Unlike most popular approaches related to the clustering of users and the issuance of recommendations based on the user’s membership in a particular group, this approach presume absolute individual tastes user and provides this calculation of the importance of particular criteria on which man rests in the choice of transmission. The importance of a fixed coefficient, the larger the ratio is the higher the importance of this coefficient.

5 Results and Discussion

In this part will be analyzed and compared the effectiveness of the “classical” approach and an approach based on filtering and ordering. As the representatives of the “classical” approach using collaborative filtering algorithms based on users and object-based.

The study will take place on the data collected from more than 300,000 users of the Pay TV for 1 year of work. These data provide a history of decision-making by the user on which TV-show to watch, the order in which the channels have been submitted to it and user actions according these TV-shows.

As a measure of efficiency is considered the number of actions that are necessary for the user to find the most interesting programs for each method on average.

The most interesting programs here and further we consider the transfer, the user ultimately chose. We believe that the user has chosen the transfer, if it is:

• watched it for 5 min and looked through to the end (±2 min);

• noted the transfer as a favorite;

• use a pause or rewind.

To implement cloud platform will be used Microsoft Azure Machine Learning Studio, which allows users to run in the cloud and scale the infrastructure for big data (Big Data). Users at any given time have access to 80 channels.
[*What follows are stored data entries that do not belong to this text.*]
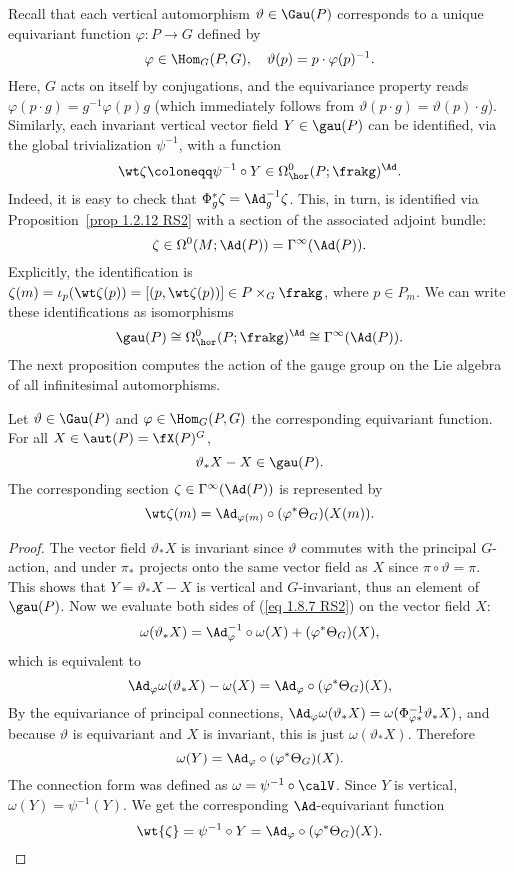 Recall that each vertical automorphism $\vartheta\in \Gau(P)$ corresponds to a unique equivariant function $\varphi:P\to G$ defined by 
\[\varphi\in \Hom_G(P,G),\quad \vartheta(p)=p\cdot \varphi(p)^{-1}.\]
Here, $G$ acts on itself by conjugations, and the equivariance property reads $\varphi(p\cdot g)=g^{-1}\varphi(p)g$ (which immediately follows from $\vartheta(p\cdot g)=\vartheta(p)\cdot g$). Similarly, each invariant vertical vector field $Y\in \gau(P)$ can be identified, via the global trivialization $\psi^{-1}$, with a function 
\[\wt\zeta\coloneqq \psi^{-1}\circ Y\in \Omega^0_{\hor}(P;\frakg)^\Ad.\]
Indeed, it is easy to check that $\Phi_g^\ast \zeta=\Ad_g^{-1}\zeta$. This, in turn, is identified via Proposition~\ref{prop 1.2.12 RS2} with a section of the associated adjoint bundle:
\[\zeta\in \Omega^0(M;\Ad(P))=\Gamma^\infty(\Ad(P)).\]
Explicitly, the identification is $\zeta(m)=\iota_p(\wt\zeta(p))=[(p,\wt\zeta(p))]\in P\times_G \frakg$, where $p\in P_m$.
We can write these identifications as isomorphisms
\[\gau(P)\cong \Omega^0_{\hor}(P;\frakg)^\Ad\cong \Gamma^\infty(\Ad(P)).\]
The next proposition computes the action of the gauge group on the Lie algebra of all infinitesimal automorphisms.

\begin{prop}
    Let $\vartheta\in\Gau(P)$ and $\varphi\in \Hom_G(P,G)$ the corresponding equivariant function. For all $X\in\aut(P)=\fX(P)^G$,
    \[\vartheta_\ast X-X\in\gau(P).\]
    The corresponding section $\zeta \in\Gamma^\infty(\Ad(P))$ is represented by
    \[\wt\zeta(m)=\Ad_{\varphi(m)}\circ(\varphi^\ast \Theta_G)(X(m)).\]
\end{prop}
\begin{proof}
    The vector field $\vartheta_\ast X$ is invariant since $\vartheta$ commutes with the principal $G$-action, and under $\pi_\ast$ projects onto the same vector field as $X$ since $\pi\circ\vartheta=\pi$. This shows that $Y=\vartheta_\ast X-X$ is vertical and $G$-invariant, thus an element of $\gau(P)$. Now we evaluate both sides of (\ref{eq 1.8.7 RS2}) on the vector field $X$:
    \[\omega(\vartheta_\ast X)=\Ad_{\varphi}^{-1}\circ \omega(X)+(\varphi^\ast \Theta_G)(X),\]
    which is equivalent to
    \[\Ad_\varphi\omega(\vartheta_\ast X)-\omega(X)=\Ad_\varphi\circ (\varphi^\ast \Theta_G)(X),\]
    By the equivariance of principal connections, $\Ad_\varphi\omega(\vartheta_\ast X)=\omega(\Phi_{\varphi\ast}^{-1}\vartheta_\ast X)$, and because $\vartheta$ is equivariant and $X$ is invariant, this is just $\omega(\vartheta_\ast X)$. Therefore
    \[\omega(Y)=\Ad_\varphi\circ (\varphi^\ast \Theta_G)(X).\]
    The connection form was defined as $\omega=\psi^{-1}\circ\calV$. Since $Y$ is vertical, $\omega(Y)=\psi^{-1}(Y)$. We get the corresponding $\Ad$-equivariant function
    \[\wt{\zeta}=\psi^{-1}\circ Y=\Ad_\varphi\circ (\varphi^\ast\Theta_G)(X).\]
\end{proof}

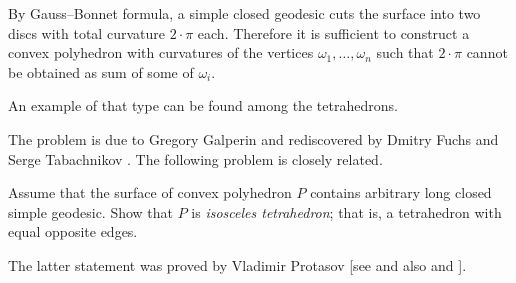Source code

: By Gauss--Bonnet formula, a simple closed geodesic cuts the surface into two discs with total curvature $2\cdot\pi$ each.
Therefore it is sufficient to construct a convex polyhedron with curvatures of the vertices $\omega_1,\dots,\omega_n$ such that
$2\cdot\pi$ cannot be obtained as sum of some of $\omega_i$.

An example of that type can be found among the tetrahedrons.
\qeds

The problem is due to Gregory Galperin \cite[see][]{galperin} 
and rediscovered by Dmitry Fuchs and Serge Tabachnikov \cite[see 20.8 in][]{fuchs-tabachnikov}.
The following problem is closely related.

\begin{pr}
Assume that the surface of convex polyhedron $P$ contains arbitrary long closed simple geodesic. 
Show that $P$ is \emph{isosceles tetrahedron};
that is, a tetrahedron with equal opposite edges.
\end{pr}

The latter statement was proved by Vladimir Protasov [see  and also  and ].

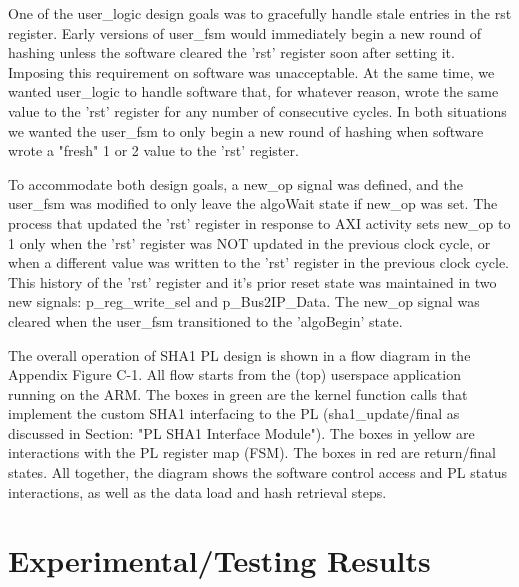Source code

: \documentclass[journal]{IEEEtran}
\begin{document}
One of the user\_logic design goals was to gracefully handle stale entries in the rst register.  Early versions of user\_fsm would immediately begin a new round of hashing unless the software cleared the 'rst' register soon after setting it.  Imposing this requirement on software was unacceptable.  At the same time, we wanted user\_logic to handle software that, for whatever reason, wrote the same value to the 'rst' register for any number of consecutive cycles.  In both situations we wanted the user\_fsm to only begin a new round of hashing when software wrote a "fresh" 1 or 2 value to the 'rst' register.

To accommodate both design goals, a new\_op signal was defined, and the user\_fsm was modified to only leave the algoWait state if new\_op was set.  The process that updated the 'rst' register in response to AXI activity sets new\_op to 1 only when the 'rst' register was NOT updated in the previous clock cycle, or when a different value was written to the 'rst' register in the previous clock cycle.  This history of the 'rst' register and it's prior reset state was maintained in two new signals: p\_reg\_write\_sel and p\_Bus2IP\_Data.  The new\_op signal was cleared when the user\_fsm transitioned to the 'algoBegin' state.

The overall operation of SHA1 PL design is shown in a flow diagram in the Appendix Figure C-1. All flow starts from the (top) userspace application running on the ARM.  The boxes in green are the kernel function calls that implement the custom SHA1 interfacing to the PL (sha1\_update/final as discussed in Section: "PL SHA1 Interface Module").  The boxes in yellow are interactions with the PL register map (FSM).  The boxes in red are return/final states.  All together, the diagram shows the software control access and PL status interactions, as well as the data load and hash retrieval steps.

\section{Experimental/Testing Results}
\end{document}
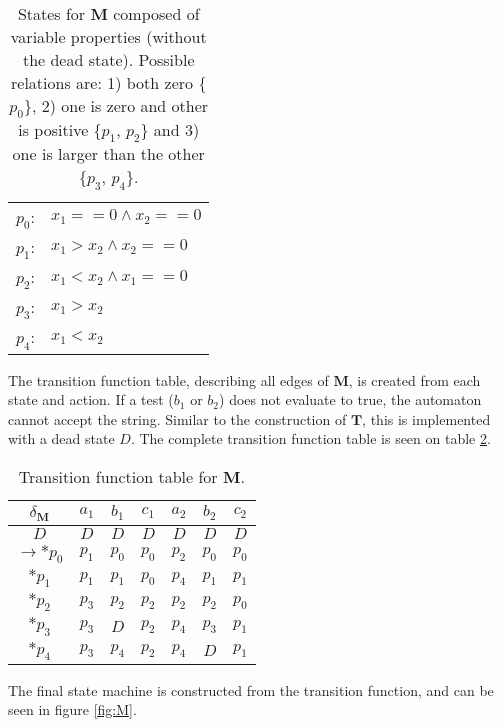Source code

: \begin{table}[H]
    \centering
    \begin{tabular}{cl}
    $p_0$:   &   $x_1 == 0 \land x_2 == 0$   \vspace{2 mm}\\
    $p_1$:   &   $x_1 > x_2 \land x_2 == 0$ \vspace{2 mm}\\
    $p_2$:   &   $x_1 < x_2 \land x_1 == 0 $ \vspace{2 mm}\\
    $p_3$:   &   $x_1 > x_2$ \vspace{2 mm}\\
    $p_4$:   &   $x_1 < x_2$ \\
    \end{tabular}
    \caption{States for $\mathbf{M}$ composed of variable properties (without the dead state). Possible relations are: 1) both zero \{$p_0$\}, 2) one is zero and other is positive \{$p_1$,  $p_2$\} and 3) one is larger than the other \{$p_3$, $p_4$\}.  }
    \label{tab:Mstates}
\end{table}

The transition function table, describing all edges of $\mathbf{M}$, is created from each state and action. If a test ($b_1$ or $b_2$) does not evaluate to true, the automaton cannot accept the string. Similar to the construction of $\mathbf{T}$, this is implemented with a dead state $D$. The complete transition function table is seen on table \ref{tab:Mt}.

\begin{table}[H]
    \centering
    \begin{tabular}{|c||c|c|c|c|c|c|}
    \hline
    $\delta_{\mathbf{M}}$   &   $a_1$   &   $b_1$   &   $c_1$   &   $a_2$   &   $b_2$   &   $c_2$   \\  \hline \hline
    $D$ &   $D$ &   $D$ &   $D$ &   $D$ &   $D$ &   $D$ \\ \hline
    $\rightarrow *p_0$   &   $p_1$   &   $p_0$   &   $p_0$   &   $p_2$   &   $p_0$   &   $p_0$   \\  \hline
    $*p_1$   &   $p_1$   &   $p_1$   &   $p_0$   &   $p_4$   &   $p_1$   &   $p_1$   \\  \hline   
    $*p_2$   &   $p_3$   &   $p_2$   &   $p_2$   &   $p_2$   &   $p_2$   &   $p_0$   \\  \hline
    $*p_3$   &   $p_3$   &   $D$   &   $p_2$   &   $p_4$   &   $p_3$   &   $p_1$   \\  \hline
    $*p_4$   &   $p_3$   &   $p_4$   &   $p_2$   &   $p_4$   &   $D$   &   $p_1$   \\  \hline
    \end{tabular}
    \caption{Transition function table for $\mathbf{M}$.}
    \label{tab:Mt}
\end{table}
 The final state machine is constructed from the transition function, and can be seen in figure \ref{fig:M}.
For the analysis, how to lead the above methods of the recommendations used a sample of users who have not specified before using the categories that they are not interesting.

At first launch shown on Fig. 1, due to the lack of any history all systems equally ineffective.

Fig. 1.

Errors. First launch (Color figure online)

Data accumulated over the week, it enough that each of methods significantly reduces errors compared with random TV-shows ordering. As can be seen from the chart, the offered method provides delivery much closer to what the user wants to select, but the maximum error for users is still very large. It is shown on Fig. 2.

Fig. 2.

Errors. Second launch (Color figure online)

For thirty days, all the algorithms have shown significant progress, compared with 7 days. It is striking that the Item-Based approach, despite the significant decrease in the average error continues to send some people almost in the middle of the list. It is shown on Fig. 3.

Fig. 3.

Errors. Third launch (Color figure online)

The offered algorithm is slightly improved its results and, despite progress on the part of the other two, still shows the best results both in the middle and on the average maximum error. It is shown on Fig. 4.

Fig. 4.

Errors. Forth launch (Color figure online)

6 Conclusion

The results showed that the offered approach is much better suits for specific tasks of recommending linear content. It allows recommendations be personal in terms of understanding persons tastes and allows to work effectively with premier TV-show that was never shown before to anybody just by analyzing meta-information and TV-viewer tastes that was demonstrated before. That makes recommendation logics work more like human do. Recommendation system based on this approach was implemented in Russian pay TV provider ZOOM TV, and demonstrated two times churn rate reduction in comparison with same service without recommendation system.